ASSIGNMENT
Set all the entries down again, unaltered.

□ □ □ □ □ □ □

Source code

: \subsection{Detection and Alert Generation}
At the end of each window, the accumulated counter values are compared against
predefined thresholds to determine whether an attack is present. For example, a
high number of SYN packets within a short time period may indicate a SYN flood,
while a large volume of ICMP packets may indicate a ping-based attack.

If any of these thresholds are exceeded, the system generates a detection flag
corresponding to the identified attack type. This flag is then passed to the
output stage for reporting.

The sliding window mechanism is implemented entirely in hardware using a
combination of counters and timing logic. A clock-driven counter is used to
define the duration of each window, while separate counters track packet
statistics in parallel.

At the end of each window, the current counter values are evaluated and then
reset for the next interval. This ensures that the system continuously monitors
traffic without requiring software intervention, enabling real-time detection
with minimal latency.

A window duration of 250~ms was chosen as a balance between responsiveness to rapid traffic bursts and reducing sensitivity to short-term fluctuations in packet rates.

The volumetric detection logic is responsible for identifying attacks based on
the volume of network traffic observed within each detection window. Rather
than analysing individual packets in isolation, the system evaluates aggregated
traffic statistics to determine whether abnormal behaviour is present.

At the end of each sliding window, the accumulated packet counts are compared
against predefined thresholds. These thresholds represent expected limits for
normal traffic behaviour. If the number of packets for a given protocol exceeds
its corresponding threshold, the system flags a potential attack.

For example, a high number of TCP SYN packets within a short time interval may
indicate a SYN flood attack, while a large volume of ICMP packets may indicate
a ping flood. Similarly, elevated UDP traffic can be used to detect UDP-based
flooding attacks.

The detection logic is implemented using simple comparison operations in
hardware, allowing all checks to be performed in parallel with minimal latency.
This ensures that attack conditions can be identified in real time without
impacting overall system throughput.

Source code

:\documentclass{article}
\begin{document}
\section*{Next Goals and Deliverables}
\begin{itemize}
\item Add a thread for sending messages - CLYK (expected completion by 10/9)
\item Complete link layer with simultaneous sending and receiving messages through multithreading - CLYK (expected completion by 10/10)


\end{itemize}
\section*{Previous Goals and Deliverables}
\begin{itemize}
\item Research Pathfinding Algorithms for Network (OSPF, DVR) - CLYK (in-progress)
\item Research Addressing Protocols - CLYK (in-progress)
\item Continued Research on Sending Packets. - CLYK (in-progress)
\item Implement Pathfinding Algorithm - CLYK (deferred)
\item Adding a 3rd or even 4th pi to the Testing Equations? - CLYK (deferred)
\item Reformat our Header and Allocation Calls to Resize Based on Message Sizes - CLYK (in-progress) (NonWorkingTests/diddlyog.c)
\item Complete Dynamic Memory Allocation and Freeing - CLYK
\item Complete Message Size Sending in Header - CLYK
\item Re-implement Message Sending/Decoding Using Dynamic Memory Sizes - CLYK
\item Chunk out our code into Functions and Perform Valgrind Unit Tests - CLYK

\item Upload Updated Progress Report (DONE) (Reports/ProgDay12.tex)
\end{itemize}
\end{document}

□ □ □ □ □ □ □

ANSWER AREA
Source code

: \subsection{Detection and Alert Generation}
At the end of each window, the accumulated counter values are compared against
predefined thresholds to determine whether an attack is present. For example, a
high number of SYN packets within a short time period may indicate a SYN flood,
while a large volume of ICMP packets may indicate a ping-based attack.

If any of these thresholds are exceeded, the system generates a detection flag
corresponding to the identified attack type. This flag is then passed to the
output stage for reporting.

The sliding window mechanism is implemented entirely in hardware using a
combination of counters and timing logic. A clock-driven counter is used to
define the duration of each window, while separate counters track packet
statistics in parallel.

At the end of each window, the current counter values are evaluated and then
reset for the next interval. This ensures that the system continuously monitors
traffic without requiring software intervention, enabling real-time detection
with minimal latency.

A window duration of 250~ms was chosen as a balance between responsiveness to rapid traffic bursts and reducing sensitivity to short-term fluctuations in packet rates.

The volumetric detection logic is responsible for identifying attacks based on
the volume of network traffic observed within each detection window. Rather
than analysing individual packets in isolation, the system evaluates aggregated
traffic statistics to determine whether abnormal behaviour is present.

At the end of each sliding window, the accumulated packet counts are compared
against predefined thresholds. These thresholds represent expected limits for
normal traffic behaviour. If the number of packets for a given protocol exceeds
its corresponding threshold, the system flags a potential attack.

For example, a high number of TCP SYN packets within a short time interval may
indicate a SYN flood attack, while a large volume of ICMP packets may indicate
a ping flood. Similarly, elevated UDP traffic can be used to detect UDP-based
flooding attacks.

The detection logic is implemented using simple comparison operations in
hardware, allowing all checks to be performed in parallel with minimal latency.
This ensures that attack conditions can be identified in real time without
impacting overall system throughput.

Source code

:\documentclass{article}
\begin{document}
\section*{Next Goals and Deliverables}
\begin{itemize}
\item Add a thread for sending messages - CLYK (expected completion by 10/9)
\item Complete link layer with simultaneous sending and receiving messages through multithreading - CLYK (expected completion by 10/10)


\end{itemize}
\section*{Previous Goals and Deliverables}
\begin{itemize}
\item Research Pathfinding Algorithms for Network (OSPF, DVR) - CLYK (in-progress)
\item Research Addressing Protocols - CLYK (in-progress)
\item Continued Research on Sending Packets. - CLYK (in-progress)
\item Implement Pathfinding Algorithm - CLYK (deferred)
\item Adding a 3rd or even 4th pi to the Testing Equations? - CLYK (deferred)
\item Reformat our Header and Allocation Calls to Resize Based on Message Sizes - CLYK (in-progress) (NonWorkingTests/diddlyog.c)
\item Complete Dynamic Memory Allocation and Freeing - CLYK
\item Complete Message Size Sending in Header - CLYK
\item Re-implement Message Sending/Decoding Using Dynamic Memory Sizes - CLYK
\item Chunk out our code into Functions and Perform Valgrind Unit Tests - CLYK

\item Upload Updated Progress Report (DONE) (Reports/ProgDay12.tex)
\end{itemize}
\end{document}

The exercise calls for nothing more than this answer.